Flat Docker images

Docker seems to be the New Hot Thing these days. It is an application container engine – it lets you pack any Linux software into a self-contained, isolated container image that can be easily distributed and run on different host machines. An image is somewhere in between a well built Omnibus package, and a full-on virtual machine: it’s an LXC container filesystem plus a bit of configuration on top of it (environment variables, default command to run, UID to run it as, TCP/UDP ports to expose, etc). Once you have the image built or downloaded, you can use it to start one or many containers – live environments that actually run the software.

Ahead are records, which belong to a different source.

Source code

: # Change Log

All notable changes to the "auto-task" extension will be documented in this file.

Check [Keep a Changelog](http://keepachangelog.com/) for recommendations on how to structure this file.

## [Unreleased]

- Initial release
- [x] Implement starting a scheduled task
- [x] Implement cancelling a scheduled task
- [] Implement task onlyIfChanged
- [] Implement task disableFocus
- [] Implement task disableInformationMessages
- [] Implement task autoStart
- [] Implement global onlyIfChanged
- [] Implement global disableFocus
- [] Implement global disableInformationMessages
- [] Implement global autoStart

To conserve disk space (and RAM cache), Docker uses AUFS to overlay filesystems. When you start a container from an image, Docker doesn’t copy all the image’s files to the container’s root. It overlays a new read/write directory on top of read-only directory with the image’s filesystem. Any writes the container makes go to its read/write image; all the reads of the unchanged files are actually performed from image’s read-only root. The image’s filesystem root can be shared between all its running containers, and a started container uses only as much space as it has actually written. This conserves not only disk space – when you have multiple containers started from one image, the operating system can use the same memory cache for all of them for the files they share. This also makes the boot of the container pretty much instantaneous, as Docker doesn’t need to copy whole root filesystem.

This idea goes a bit further: the image itself is actually a frozen container. To prepare a new image, you just start a container, run one or more commands to install and prepare the application, and then commit the container as a new image. This means that your new image has only the files that have been added or changed since the image you started it from; and that base image has only files that have changed since its base image, and so on. At the very bottom there’s a base image that has been created from a filesystem archive – the only one that actually contains all of its files. There’s even a cool Dockerfile configuration that lets you describe how to build the application from the base image in one place. And this is where the layering goes a bit too far.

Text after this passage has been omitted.